The arguments in favour of a ban on large tankers have been scrutinized for decades now, and they still stand the test of time. The arguments against a ban derived from political expediency and short-term economic thinking from special interests vying for profit.
What we’re asking you to do is simple. We assume you’ve already given some careful, reasoned thought to Bill C-48, as currently written, but we ask now that you provide some sober second thought on the unprecedented and, frankly, reckless calls within this Senate to reject the bill entirely.
We ask that you step back and take the long view. A perspective that recognizes the long history of efforts to ban tankers in this region and the many reasons for doing so and that also takes into account the promises made, over and over again, to the coastal First Nations in the spirit of reconciliation.
As coastal First Nations people, we hold a deep interconnection of mutual respect with the ocean. Reflecting on the words of Heiltsuk elders who also provided testimony at the 1977 West Coast Oil Ports Inquiry “an oil spill would finish us.” We hold no intentions of leaving our home in search of other opportunities if our territory was to be destroyed by an oil spill, which is a high possibility if this bill is not passed. There is much work to be done, and the Oil Tanker Moratorium Act is a significant step towards improving the marine oil spill response regime.
Further, the passing of Bill C-48 honours Canada’s calls for reconciliation allowing First Nations people of the coast to continue to live in relationship with their ancestral territories. The teachings of coastal First Nations communities are rooted in our relationship to the natural world and harvesting cycles. We have survived attempted assimilation and attempted cultural genocide. We are pleading to the senators of Canada to allow us to continue to live our way of life connected to a healthy intact ocean.
We also ask you to take the long view when it comes to the economic effects of this bill. As oil executives and Alberta politicians offer exasperated calls for ’national unity’ and for clawing away at regulations that stand in the way of their short-term profit, we ask that you consider economic interests of not just current generations, but future generations as well.
Along the North Pacific Coast, the coastal First Nations have been establishing such a sustainable economy for many years. Protecting resources here is a matter of survival; the ocean is our breadbasket, and the source of our food and income.

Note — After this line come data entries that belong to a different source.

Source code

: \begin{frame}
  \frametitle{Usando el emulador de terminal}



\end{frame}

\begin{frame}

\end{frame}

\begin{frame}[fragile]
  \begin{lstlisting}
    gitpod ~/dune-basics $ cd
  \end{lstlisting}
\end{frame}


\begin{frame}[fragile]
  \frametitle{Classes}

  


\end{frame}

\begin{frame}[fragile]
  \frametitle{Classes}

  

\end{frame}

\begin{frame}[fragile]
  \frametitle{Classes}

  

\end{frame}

In other words, we ask you to consider the economy right here along the coast that would be threatened by oil spills — the more than 7,500 permanent jobs in traditional territories, and almost 400 million dollars in revenue generated every year — not just the economy hundreds of kilometres inland.
Signed yours truly,
Chief Marilyn Slett
President, Coastal First Nations
Honourable senators, sometimes a letter of this nature, which conveys such a reasoned and passionate perspective, needs to stand on its own.
It is a well-established boom-and-bust cycle that exists inland, removed from the impacts of a potential catastrophe. The highs and lows of this cycle can be difficult to predict. However, as Chief Slett has indicated, the economy of the coastal region, on the contrary, is stable, constant and much less volatile. The coastal economy and livelihood of its inhabitants, which generates hundreds of millions of dollars each year, would be faced with a potentially irreversible risk of destruction should Bill C-48 not pass.

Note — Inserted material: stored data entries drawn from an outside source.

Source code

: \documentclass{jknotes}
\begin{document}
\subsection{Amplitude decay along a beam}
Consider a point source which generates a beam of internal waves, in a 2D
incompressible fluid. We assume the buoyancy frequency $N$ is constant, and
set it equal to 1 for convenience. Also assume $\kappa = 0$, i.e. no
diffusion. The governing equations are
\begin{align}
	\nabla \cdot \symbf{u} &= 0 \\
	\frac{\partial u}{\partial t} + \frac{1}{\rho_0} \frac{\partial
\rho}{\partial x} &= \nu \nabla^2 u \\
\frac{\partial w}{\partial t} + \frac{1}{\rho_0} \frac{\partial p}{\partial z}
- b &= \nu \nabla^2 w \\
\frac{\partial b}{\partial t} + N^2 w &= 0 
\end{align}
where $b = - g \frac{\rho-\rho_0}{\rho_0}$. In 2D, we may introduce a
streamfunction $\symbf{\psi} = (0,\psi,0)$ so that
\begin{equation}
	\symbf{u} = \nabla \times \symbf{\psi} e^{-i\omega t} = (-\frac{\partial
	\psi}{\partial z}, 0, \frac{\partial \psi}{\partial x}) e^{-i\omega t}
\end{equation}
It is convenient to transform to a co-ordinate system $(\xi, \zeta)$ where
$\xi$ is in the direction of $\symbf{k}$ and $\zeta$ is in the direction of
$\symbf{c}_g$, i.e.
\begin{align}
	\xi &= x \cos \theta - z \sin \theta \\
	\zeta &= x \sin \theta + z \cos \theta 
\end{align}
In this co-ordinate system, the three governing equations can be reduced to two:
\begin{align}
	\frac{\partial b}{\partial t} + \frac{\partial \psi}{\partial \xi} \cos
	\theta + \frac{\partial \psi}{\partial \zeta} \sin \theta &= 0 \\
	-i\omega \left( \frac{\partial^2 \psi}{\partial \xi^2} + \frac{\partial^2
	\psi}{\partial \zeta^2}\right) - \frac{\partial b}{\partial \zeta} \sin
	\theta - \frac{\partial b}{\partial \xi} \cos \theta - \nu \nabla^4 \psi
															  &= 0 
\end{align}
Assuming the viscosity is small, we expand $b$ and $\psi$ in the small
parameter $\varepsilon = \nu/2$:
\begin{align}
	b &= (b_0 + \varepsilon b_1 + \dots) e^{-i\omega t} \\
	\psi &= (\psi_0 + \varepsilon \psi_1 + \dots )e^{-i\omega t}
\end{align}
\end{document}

After the five-year mark of the implementation of Senator Sinclair’s amendment, the Coastal First Nations will have their voice heard alongside the provinces to determine important aspects of the regional assessment process. I think this is a balanced and inclusive approach on how to examine this issue in the near future.
Honourable senators, I ask that you stand with me in heeding the advice of Chief Slett. Let us support Senator Sinclair’s amendment as well as Bill C-48. In doing so, let us take the long view in recognizing the economic effects of this bill. Thank you.